[Opening MATERIAL PROVIDED section]

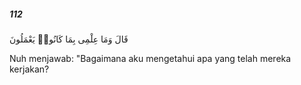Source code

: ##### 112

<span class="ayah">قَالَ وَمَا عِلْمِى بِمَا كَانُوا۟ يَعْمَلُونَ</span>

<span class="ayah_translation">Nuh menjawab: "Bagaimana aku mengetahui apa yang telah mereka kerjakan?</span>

[Closing MATERIAL PROVIDED section]
[Opening MATERIAL PROVIDED section]

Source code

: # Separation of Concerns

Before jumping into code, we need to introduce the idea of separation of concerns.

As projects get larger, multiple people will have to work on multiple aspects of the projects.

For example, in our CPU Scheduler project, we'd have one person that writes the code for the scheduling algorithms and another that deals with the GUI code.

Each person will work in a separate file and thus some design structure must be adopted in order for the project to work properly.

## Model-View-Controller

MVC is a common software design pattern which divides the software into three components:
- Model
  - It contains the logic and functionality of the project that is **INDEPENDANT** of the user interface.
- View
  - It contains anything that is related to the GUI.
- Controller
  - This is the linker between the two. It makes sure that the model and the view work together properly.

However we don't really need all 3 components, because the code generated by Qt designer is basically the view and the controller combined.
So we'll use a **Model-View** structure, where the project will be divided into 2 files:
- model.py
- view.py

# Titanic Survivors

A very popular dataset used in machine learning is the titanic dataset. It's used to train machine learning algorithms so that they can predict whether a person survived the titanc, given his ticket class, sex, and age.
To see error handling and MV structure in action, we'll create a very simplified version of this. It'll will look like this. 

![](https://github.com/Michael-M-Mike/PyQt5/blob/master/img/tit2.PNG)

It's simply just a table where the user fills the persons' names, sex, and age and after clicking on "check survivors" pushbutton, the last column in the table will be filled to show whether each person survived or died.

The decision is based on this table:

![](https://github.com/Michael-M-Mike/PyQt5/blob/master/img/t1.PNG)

[Closing MATERIAL PROVIDED section]

## TASK GOAL
If the string "span" appears in a line of the data above, that line counts. State how many such lines there are and nothing more.

## TASK SOLUTION
2